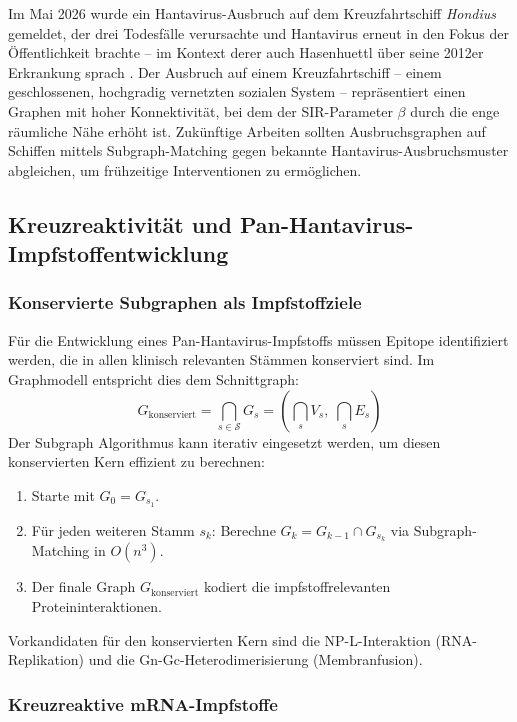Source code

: ﻿\documentclass[a4paper,12pt]{article}
\theoremstyle{definition}
\begin{document}
Im Mai 2026 wurde ein Hantavirus-Ausbruch auf dem Kreuzfahrtschiff
\emph{Hondius} gemeldet, der drei Todesf\"alle verursachte und Hantavirus
erneut in den Fokus der \"Offentlichkeit brachte -- im Kontext derer auch
Hasenhuettl \"uber seine 2012er Erkrankung sprach \cite{Eurosport2026}.
Der Ausbruch auf einem Kreuzfahrtschiff -- einem geschlossenen,
hochgradig vernetzten sozialen System -- repr\"asentiert einen Graphen
mit hoher Konnektivit\"at, bei dem der SIR-Parameter $\beta$ durch die
enge r\"aumliche N\"ahe erh\"oht ist. Zuk\"unftige Arbeiten sollten
Ausbruchsgraphen auf Schiffen mittels Subgraph-Matching gegen bekannte
Hantavirus-Ausbruchsmuster abgleichen, um fr\"uhzeitige Interventionen
zu erm\"oglichen.

\subsection{Kreuzreaktivit\"at und Pan-Hantavirus-Impfstoffentwicklung}

\subsubsection{Konservierte Subgraphen als Impfstoffziele}

F\"ur die Entwicklung eines Pan-Hantavirus-Impfstoffs m\"ussen
Epitope identifiziert werden, die in allen klinisch relevanten St\"ammen
konserviert sind. Im Graphmodell entspricht dies dem Schnittgraph:
\[
    G_{\mathrm{konserviert}} = \bigcap_{s \in \mathcal{S}} G_s =
    \left(\bigcap_s V_s,\; \bigcap_s E_s\right)
\]
Der Subgraph Algorithmus kann iterativ eingesetzt werden, um diesen
konservierten Kern effizient zu berechnen:
\begin{enumerate}
    \item Starte mit $G_0 = G_{s_1}$.
    \item F\"ur jeden weiteren Stamm $s_k$: Berechne $G_{k} = G_{k-1} \cap G_{s_k}$
          via Subgraph-Matching in $O(n^3)$.
    \item Der finale Graph $G_{\mathrm{konserviert}}$ kodiert die impfstoffrelevanten
          Proteininteraktionen.
\end{enumerate}
Vorkandidaten f\"ur den konservierten Kern sind die NP-L-Interaktion
(RNA-Replikation) und die Gn-Gc-Heterodimerisierung (Membranfusion).

\subsubsection{Kreuzreaktive mRNA-Impfstoffe}
\end{document}
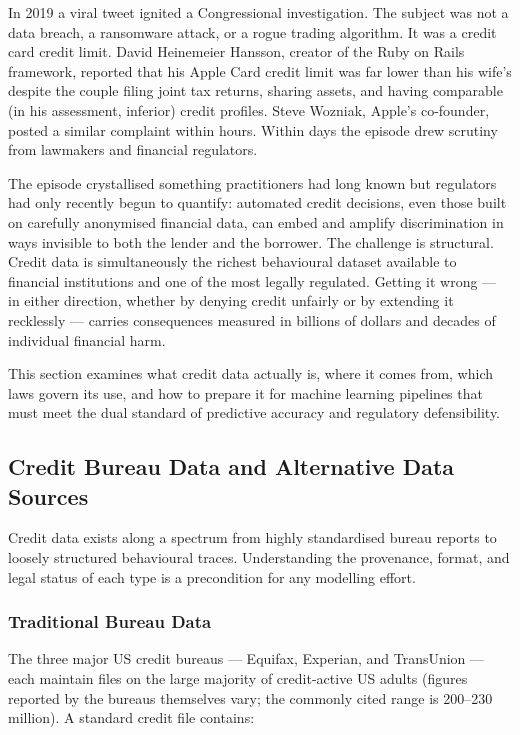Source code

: \begin{context}

In 2019 a viral tweet ignited a Congressional investigation. The subject was not a data breach, a ransomware attack, or a rogue trading algorithm. It was a credit card credit limit. David Heinemeier Hansson, creator of the Ruby on Rails framework, reported that his Apple Card credit limit was far lower than his wife's despite the couple filing joint tax returns, sharing assets, and having comparable (in his assessment, inferior) credit profiles. Steve Wozniak, Apple's co-founder, posted a similar complaint within hours. Within days the episode drew scrutiny from lawmakers and financial regulators.

The episode crystallised something practitioners had long known but regulators had only recently begun to quantify: automated credit decisions, even those built on carefully anonymised financial data, can embed and amplify discrimination in ways invisible to both the lender and the borrower. The challenge is structural. Credit data is simultaneously the richest behavioural dataset available to financial institutions and one of the most legally regulated. Getting it wrong --- in either direction, whether by denying credit unfairly or by extending it recklessly --- carries consequences measured in billions of dollars and decades of individual financial harm.

This section examines what credit data actually is, where it comes from, which laws govern its use, and how to prepare it for machine learning pipelines that must meet the dual standard of predictive accuracy and regulatory defensibility.

\subsection{Credit Bureau Data and Alternative Data Sources}
\label{subsec:credit-bureau}

Credit data exists along a spectrum from highly standardised bureau reports to loosely structured behavioural traces. Understanding the provenance, format, and legal status of each type is a precondition for any modelling effort.

\subsubsection*{Traditional Bureau Data}

The three major US credit bureaus --- Equifax, Experian, and TransUnion --- each maintain files on the large majority of credit-active US adults (figures reported by the bureaus themselves vary; the commonly cited range is 200--230 million). A standard credit file contains:


\end{context}
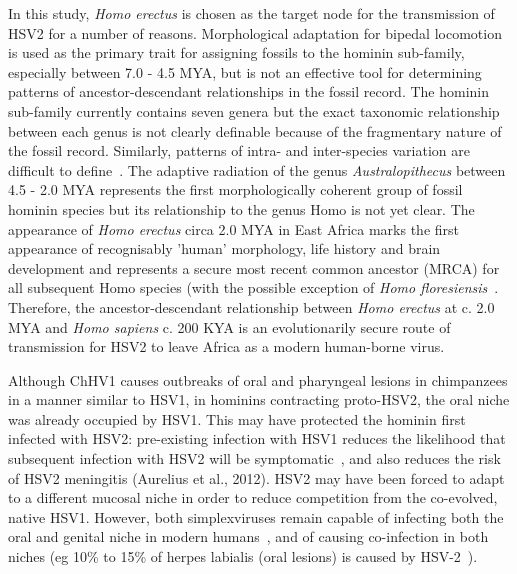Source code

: \documentclass[fleqn,10pt]{wlscirep}
\begin{document}
In this study, \textit{Homo erectus} is chosen as the target node for the transmission of HSV2 for a number of reasons. Morphological adaptation for bipedal locomotion is used as the primary trait for assigning fossils to the hominin sub-family, especially between 7.0 - 4.5 MYA, but is not an effective tool for determining patterns of ancestor-descendant relationships in the fossil record. The hominin sub-family currently contains seven genera but the exact taxonomic relationship between each genus is not clearly definable because of the fragmentary nature of the fossil record. Similarly, patterns of intra- and inter-species variation are difficult to define~\citep{Foley2016}.  The adaptive radiation of the genus \textit{Australopithecus} between 4.5 - 2.0 MYA represents the first morphologically coherent group of fossil hominin species but its relationship to the genus Homo is not yet clear. The appearance of \textit{Homo erectus} circa 2.0 MYA in East Africa marks the first appearance of recognisably 'human' morphology, life history and brain development and represents a secure most recent common ancestor (MRCA) for all subsequent Homo species (with the possible exception of \textit{Homo floresiensis}~\citep{Argue2017, Anton2016}. Therefore, the ancestor-descendant relationship between \textit{Homo erectus} at c. 2.0 MYA and \textit{Homo sapiens} c. 200 KYA is an evolutionarily secure route of transmission for HSV2 to leave Africa as a modern human-borne virus.

Although ChHV1 causes outbreaks of oral and pharyngeal lesions in chimpanzees in a manner similar to HSV1, in hominins contracting proto-HSV2, the oral niche was already occupied by HSV1. This may have protected the hominin first infected with HSV2: pre-existing infection with HSV1 reduces the likelihood that subsequent infection with HSV2 will be symptomatic~\citep{Langenberg1999}, and also reduces the risk of HSV2 meningitis (Aurelius et al., 2012). HSV2 may have been forced to adapt to a different mucosal niche in order to reduce competition from the co-evolved, native HSV1. However, both simplexviruses remain capable of infecting both the oral and genital niche in modern humans~\citep{Kim2006,Whitley2007}, and of causing co-infection in both niches (eg 10\% to 15\% of herpes labialis (oral lesions) is caused by HSV-2~\citep{Glick1999}).
\end{document}
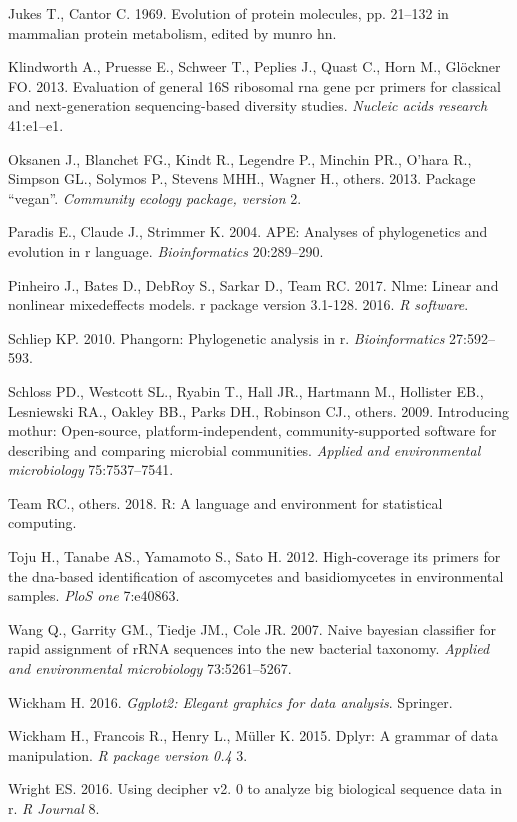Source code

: \documentclass[11pt,]{article}
\begin{document}
\hypertarget{ref-jukes1969evolution}{}
Jukes T., Cantor C. 1969. Evolution of protein molecules, pp. 21--132 in
mammalian protein metabolism, edited by munro hn.

\hypertarget{ref-klindworth2013evaluation}{}
Klindworth A., Pruesse E., Schweer T., Peplies J., Quast C., Horn M.,
Glöckner FO. 2013. Evaluation of general 16S ribosomal rna gene pcr
primers for classical and next-generation sequencing-based diversity
studies. \emph{Nucleic acids research} 41:e1--e1.

\hypertarget{ref-oksanen2013package}{}
Oksanen J., Blanchet FG., Kindt R., Legendre P., Minchin PR., O'hara R.,
Simpson GL., Solymos P., Stevens MHH., Wagner H., others. 2013. Package
``vegan''. \emph{Community ecology package, version} 2.

\hypertarget{ref-paradis2004ape}{}
Paradis E., Claude J., Strimmer K. 2004. APE: Analyses of phylogenetics
and evolution in r language. \emph{Bioinformatics} 20:289--290.

\hypertarget{ref-pinheiro2017nlme}{}
Pinheiro J., Bates D., DebRoy S., Sarkar D., Team RC. 2017. Nlme: Linear
and nonlinear mixedeffects models. r package version 3.1-128. 2016.
\emph{R software}.

\hypertarget{ref-schliep2010phangorn}{}
Schliep KP. 2010. Phangorn: Phylogenetic analysis in r.
\emph{Bioinformatics} 27:592--593.

\hypertarget{ref-schloss2009introducing}{}
Schloss PD., Westcott SL., Ryabin T., Hall JR., Hartmann M., Hollister
EB., Lesniewski RA., Oakley BB., Parks DH., Robinson CJ., others. 2009.
Introducing mothur: Open-source, platform-independent,
community-supported software for describing and comparing microbial
communities. \emph{Applied and environmental microbiology}
75:7537--7541.

\hypertarget{ref-team2018r}{}
Team RC., others. 2018. R: A language and environment for statistical
computing.

\hypertarget{ref-toju2012high}{}
Toju H., Tanabe AS., Yamamoto S., Sato H. 2012. High-coverage its
primers for the dna-based identification of ascomycetes and
basidiomycetes in environmental samples. \emph{PloS one} 7:e40863.

\hypertarget{ref-wang2007naive}{}
Wang Q., Garrity GM., Tiedje JM., Cole JR. 2007. Naive bayesian
classifier for rapid assignment of rRNA sequences into the new bacterial
taxonomy. \emph{Applied and environmental microbiology} 73:5261--5267.

\hypertarget{ref-wickham2016ggplot2}{}
Wickham H. 2016. \emph{Ggplot2: Elegant graphics for data analysis}.
Springer.

\hypertarget{ref-wickham2015dplyr}{}
Wickham H., Francois R., Henry L., Müller K. 2015. Dplyr: A grammar of
data manipulation. \emph{R package version 0.4} 3.

\hypertarget{ref-wright2016using}{}
Wright ES. 2016. Using decipher v2. 0 to analyze big biological sequence
data in r. \emph{R Journal} 8.




\newpage
\singlespacing 
\end{document}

__WHAT YOU NEED TO DO__. Report the number of lines in the material above that contain "software". Nothing else is wanted.

__SOLUTION__. 2